* HOW TO COMPLETE THIS TASK *
In the records below, find the line with "Intan Dewi Hapsari" and the line with "#### **1. 登录运营商官网**". Print both exactly, along with every line between them, and no other line.

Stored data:

++++++++++++++++++++

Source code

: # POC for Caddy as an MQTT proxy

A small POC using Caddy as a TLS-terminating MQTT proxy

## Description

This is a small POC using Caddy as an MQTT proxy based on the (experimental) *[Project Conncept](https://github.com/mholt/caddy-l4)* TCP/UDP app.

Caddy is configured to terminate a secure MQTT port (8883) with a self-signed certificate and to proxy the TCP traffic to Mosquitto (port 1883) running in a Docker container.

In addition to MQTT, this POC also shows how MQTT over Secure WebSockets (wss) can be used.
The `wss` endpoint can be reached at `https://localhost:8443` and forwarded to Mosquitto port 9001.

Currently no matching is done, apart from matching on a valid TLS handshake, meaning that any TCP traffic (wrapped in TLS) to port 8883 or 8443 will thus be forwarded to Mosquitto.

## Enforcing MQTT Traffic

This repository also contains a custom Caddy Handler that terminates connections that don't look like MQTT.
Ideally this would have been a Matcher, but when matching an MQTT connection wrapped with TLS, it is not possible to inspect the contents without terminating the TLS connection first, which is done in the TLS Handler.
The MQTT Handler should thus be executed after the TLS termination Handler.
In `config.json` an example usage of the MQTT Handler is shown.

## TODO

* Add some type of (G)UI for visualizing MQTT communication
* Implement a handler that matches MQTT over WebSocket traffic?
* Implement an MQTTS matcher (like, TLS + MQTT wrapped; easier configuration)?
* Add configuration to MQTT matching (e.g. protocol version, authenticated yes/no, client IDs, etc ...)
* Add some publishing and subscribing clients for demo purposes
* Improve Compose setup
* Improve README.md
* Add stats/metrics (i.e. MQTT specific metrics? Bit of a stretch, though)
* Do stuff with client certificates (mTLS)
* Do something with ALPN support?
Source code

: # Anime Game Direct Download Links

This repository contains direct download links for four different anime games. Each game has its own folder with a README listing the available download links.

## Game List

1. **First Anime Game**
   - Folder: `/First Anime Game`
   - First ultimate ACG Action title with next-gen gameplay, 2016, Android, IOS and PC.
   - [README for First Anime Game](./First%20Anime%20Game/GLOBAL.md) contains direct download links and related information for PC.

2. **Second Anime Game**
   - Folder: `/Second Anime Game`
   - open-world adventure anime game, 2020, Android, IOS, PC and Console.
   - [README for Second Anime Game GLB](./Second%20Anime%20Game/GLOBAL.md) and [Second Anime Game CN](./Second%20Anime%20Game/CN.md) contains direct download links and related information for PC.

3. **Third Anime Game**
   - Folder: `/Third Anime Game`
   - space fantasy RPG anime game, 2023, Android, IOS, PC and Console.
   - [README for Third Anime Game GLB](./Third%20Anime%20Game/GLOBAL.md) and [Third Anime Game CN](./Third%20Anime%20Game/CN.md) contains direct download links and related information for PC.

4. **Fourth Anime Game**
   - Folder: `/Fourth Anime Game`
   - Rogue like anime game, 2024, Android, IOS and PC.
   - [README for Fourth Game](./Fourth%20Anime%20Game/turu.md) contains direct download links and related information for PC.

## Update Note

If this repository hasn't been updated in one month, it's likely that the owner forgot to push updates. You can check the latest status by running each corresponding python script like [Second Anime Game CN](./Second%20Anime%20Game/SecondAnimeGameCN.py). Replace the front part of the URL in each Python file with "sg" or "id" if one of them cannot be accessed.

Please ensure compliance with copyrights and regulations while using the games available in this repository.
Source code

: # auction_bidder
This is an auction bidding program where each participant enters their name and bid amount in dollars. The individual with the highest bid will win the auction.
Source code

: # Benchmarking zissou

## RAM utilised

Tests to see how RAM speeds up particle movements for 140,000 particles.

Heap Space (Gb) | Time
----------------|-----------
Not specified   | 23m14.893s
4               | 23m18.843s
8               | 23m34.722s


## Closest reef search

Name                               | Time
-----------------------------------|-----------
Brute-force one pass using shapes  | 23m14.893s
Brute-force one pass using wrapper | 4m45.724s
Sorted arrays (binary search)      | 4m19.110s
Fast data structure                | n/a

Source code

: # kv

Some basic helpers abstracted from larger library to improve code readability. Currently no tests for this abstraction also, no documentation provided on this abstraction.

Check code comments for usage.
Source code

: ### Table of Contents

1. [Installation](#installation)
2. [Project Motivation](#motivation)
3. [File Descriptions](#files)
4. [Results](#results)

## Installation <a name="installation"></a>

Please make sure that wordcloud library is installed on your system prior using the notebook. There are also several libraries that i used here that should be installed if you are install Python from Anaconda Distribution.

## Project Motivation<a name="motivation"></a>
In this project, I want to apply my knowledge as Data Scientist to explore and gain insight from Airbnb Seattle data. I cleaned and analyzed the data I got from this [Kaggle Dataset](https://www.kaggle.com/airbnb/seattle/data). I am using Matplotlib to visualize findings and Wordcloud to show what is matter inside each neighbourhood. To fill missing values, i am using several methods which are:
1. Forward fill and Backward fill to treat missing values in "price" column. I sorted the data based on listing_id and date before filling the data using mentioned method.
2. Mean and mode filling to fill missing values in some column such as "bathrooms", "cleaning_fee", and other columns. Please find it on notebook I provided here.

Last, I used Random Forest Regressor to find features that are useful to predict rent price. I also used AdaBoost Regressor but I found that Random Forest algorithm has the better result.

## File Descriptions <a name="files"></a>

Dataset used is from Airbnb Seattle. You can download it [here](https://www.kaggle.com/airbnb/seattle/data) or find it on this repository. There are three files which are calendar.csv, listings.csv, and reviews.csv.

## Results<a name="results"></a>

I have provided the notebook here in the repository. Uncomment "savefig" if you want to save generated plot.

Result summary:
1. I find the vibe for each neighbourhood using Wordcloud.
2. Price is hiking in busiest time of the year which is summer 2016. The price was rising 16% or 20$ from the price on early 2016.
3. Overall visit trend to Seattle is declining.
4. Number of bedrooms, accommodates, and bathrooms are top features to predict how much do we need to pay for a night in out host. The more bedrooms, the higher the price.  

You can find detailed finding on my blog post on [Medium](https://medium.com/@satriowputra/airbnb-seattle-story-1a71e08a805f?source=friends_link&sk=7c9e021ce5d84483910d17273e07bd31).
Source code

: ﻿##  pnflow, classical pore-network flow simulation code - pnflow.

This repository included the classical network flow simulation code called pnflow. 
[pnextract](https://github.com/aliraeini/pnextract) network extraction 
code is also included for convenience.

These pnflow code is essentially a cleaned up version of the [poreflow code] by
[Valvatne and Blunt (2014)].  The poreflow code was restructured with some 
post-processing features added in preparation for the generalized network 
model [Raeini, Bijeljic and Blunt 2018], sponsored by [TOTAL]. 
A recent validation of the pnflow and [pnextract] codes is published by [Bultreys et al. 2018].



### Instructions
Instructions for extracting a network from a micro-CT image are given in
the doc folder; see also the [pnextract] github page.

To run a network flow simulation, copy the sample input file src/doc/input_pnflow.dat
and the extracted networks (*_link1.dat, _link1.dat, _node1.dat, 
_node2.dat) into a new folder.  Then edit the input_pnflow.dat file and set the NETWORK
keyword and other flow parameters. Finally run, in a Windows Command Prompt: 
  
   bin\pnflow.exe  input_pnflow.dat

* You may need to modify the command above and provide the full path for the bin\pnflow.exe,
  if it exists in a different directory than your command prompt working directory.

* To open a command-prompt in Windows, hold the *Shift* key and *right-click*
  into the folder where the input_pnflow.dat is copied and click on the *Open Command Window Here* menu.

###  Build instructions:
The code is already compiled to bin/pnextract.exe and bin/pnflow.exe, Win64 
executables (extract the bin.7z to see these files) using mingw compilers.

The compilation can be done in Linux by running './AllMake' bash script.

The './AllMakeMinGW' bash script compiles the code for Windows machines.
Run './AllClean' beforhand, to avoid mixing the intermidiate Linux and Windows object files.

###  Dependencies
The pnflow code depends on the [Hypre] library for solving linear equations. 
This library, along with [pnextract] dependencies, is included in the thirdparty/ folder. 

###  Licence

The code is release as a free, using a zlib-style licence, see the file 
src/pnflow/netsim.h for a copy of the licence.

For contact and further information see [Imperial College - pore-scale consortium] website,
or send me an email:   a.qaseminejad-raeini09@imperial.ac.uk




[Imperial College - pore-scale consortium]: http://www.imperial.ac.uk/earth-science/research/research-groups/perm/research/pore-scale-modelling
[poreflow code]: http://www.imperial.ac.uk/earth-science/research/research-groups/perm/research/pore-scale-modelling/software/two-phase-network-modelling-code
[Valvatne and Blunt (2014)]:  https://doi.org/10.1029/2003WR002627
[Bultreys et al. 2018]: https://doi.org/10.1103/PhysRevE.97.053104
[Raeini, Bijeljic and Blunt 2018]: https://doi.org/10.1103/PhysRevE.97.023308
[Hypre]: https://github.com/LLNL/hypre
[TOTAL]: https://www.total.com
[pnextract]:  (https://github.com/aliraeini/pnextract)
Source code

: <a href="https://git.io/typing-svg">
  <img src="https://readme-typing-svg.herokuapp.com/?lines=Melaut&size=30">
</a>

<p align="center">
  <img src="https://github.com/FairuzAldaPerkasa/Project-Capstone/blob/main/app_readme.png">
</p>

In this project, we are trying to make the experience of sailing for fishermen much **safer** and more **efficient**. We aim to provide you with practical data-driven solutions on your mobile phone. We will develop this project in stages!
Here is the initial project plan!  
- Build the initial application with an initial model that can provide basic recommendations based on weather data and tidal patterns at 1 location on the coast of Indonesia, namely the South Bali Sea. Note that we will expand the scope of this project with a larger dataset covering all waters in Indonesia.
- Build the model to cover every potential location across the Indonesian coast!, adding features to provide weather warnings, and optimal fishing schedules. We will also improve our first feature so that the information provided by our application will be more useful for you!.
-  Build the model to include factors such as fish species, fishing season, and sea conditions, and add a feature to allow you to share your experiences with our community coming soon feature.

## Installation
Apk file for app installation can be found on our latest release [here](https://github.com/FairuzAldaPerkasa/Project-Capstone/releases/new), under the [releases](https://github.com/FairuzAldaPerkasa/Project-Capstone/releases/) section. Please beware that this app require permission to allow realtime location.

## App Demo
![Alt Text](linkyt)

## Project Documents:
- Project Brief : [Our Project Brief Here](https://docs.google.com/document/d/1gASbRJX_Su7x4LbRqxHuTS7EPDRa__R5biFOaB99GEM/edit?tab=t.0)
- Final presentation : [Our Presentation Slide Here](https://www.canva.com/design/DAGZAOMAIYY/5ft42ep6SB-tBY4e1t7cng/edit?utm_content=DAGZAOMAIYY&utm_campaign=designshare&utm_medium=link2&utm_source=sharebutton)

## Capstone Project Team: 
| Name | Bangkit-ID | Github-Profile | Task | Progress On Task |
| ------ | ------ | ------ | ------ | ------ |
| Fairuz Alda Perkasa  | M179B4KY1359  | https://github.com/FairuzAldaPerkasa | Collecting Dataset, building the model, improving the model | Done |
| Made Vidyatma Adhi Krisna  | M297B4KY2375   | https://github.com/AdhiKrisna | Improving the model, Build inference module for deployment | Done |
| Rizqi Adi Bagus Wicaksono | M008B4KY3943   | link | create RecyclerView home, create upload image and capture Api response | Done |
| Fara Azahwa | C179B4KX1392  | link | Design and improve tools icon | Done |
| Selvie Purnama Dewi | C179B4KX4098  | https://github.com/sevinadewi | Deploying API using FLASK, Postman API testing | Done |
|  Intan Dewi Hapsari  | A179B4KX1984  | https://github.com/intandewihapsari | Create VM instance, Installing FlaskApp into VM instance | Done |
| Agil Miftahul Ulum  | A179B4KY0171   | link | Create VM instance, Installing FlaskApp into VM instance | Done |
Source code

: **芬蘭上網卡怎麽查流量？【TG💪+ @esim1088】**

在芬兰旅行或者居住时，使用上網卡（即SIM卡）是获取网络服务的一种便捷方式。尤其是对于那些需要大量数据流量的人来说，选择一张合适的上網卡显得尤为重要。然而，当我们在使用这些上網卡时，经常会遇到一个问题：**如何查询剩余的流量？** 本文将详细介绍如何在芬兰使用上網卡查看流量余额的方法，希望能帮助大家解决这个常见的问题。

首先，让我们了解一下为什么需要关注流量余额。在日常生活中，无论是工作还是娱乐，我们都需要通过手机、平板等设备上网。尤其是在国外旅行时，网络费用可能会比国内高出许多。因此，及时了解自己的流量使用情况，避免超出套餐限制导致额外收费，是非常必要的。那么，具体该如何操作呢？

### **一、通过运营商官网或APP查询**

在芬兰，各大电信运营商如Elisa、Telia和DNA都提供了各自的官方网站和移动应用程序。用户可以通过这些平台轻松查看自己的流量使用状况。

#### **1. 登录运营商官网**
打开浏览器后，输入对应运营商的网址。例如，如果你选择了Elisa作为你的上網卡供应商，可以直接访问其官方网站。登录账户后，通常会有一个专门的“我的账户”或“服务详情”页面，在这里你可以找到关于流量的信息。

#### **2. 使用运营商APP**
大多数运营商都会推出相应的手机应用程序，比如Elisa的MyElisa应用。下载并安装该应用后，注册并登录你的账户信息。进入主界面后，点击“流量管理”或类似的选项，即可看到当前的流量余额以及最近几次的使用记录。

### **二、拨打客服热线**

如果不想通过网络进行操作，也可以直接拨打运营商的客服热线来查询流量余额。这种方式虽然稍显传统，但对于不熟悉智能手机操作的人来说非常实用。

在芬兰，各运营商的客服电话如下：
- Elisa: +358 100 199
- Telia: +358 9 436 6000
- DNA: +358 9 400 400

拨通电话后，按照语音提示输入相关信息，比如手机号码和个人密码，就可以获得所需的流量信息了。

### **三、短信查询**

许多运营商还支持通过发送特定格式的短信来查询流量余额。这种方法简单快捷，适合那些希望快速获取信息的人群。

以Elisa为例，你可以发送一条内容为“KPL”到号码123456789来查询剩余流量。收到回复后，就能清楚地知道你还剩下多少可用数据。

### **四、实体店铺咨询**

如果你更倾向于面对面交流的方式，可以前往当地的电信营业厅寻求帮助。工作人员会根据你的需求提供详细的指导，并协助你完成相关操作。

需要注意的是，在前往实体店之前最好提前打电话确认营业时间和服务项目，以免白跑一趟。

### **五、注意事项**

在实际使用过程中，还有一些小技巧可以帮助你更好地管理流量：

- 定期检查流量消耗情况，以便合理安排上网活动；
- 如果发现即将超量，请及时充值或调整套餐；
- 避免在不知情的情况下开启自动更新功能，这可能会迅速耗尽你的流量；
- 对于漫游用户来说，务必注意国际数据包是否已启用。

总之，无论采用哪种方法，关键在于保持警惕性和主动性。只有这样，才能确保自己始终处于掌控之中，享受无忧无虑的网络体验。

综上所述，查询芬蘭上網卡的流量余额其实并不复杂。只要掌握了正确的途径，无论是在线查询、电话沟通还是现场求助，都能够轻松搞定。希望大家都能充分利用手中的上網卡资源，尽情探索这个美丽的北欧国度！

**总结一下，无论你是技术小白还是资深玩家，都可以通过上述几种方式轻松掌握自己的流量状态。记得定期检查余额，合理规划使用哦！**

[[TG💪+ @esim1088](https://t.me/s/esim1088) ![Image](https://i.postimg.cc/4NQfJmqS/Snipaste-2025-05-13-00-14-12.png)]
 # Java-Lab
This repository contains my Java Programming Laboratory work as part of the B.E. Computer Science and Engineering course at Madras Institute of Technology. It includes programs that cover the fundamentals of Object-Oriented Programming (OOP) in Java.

++++++++++++++++++++

* RESPONSE BOX *
|  Intan Dewi Hapsari  | A179B4KX1984  | https://github.com/intandewihapsari | Create VM instance, Installing FlaskApp into VM instance | Done |
| Agil Miftahul Ulum  | A179B4KY0171   | link | Create VM instance, Installing FlaskApp into VM instance | Done |
Source code

: **芬蘭上網卡怎麽查流量？【TG💪+ @esim1088】**

在芬兰旅行或者居住时，使用上網卡（即SIM卡）是获取网络服务的一种便捷方式。尤其是对于那些需要大量数据流量的人来说，选择一张合适的上網卡显得尤为重要。然而，当我们在使用这些上網卡时，经常会遇到一个问题：**如何查询剩余的流量？** 本文将详细介绍如何在芬兰使用上網卡查看流量余额的方法，希望能帮助大家解决这个常见的问题。

首先，让我们了解一下为什么需要关注流量余额。在日常生活中，无论是工作还是娱乐，我们都需要通过手机、平板等设备上网。尤其是在国外旅行时，网络费用可能会比国内高出许多。因此，及时了解自己的流量使用情况，避免超出套餐限制导致额外收费，是非常必要的。那么，具体该如何操作呢？

### **一、通过运营商官网或APP查询**

在芬兰，各大电信运营商如Elisa、Telia和DNA都提供了各自的官方网站和移动应用程序。用户可以通过这些平台轻松查看自己的流量使用状况。

#### **1. 登录运营商官网**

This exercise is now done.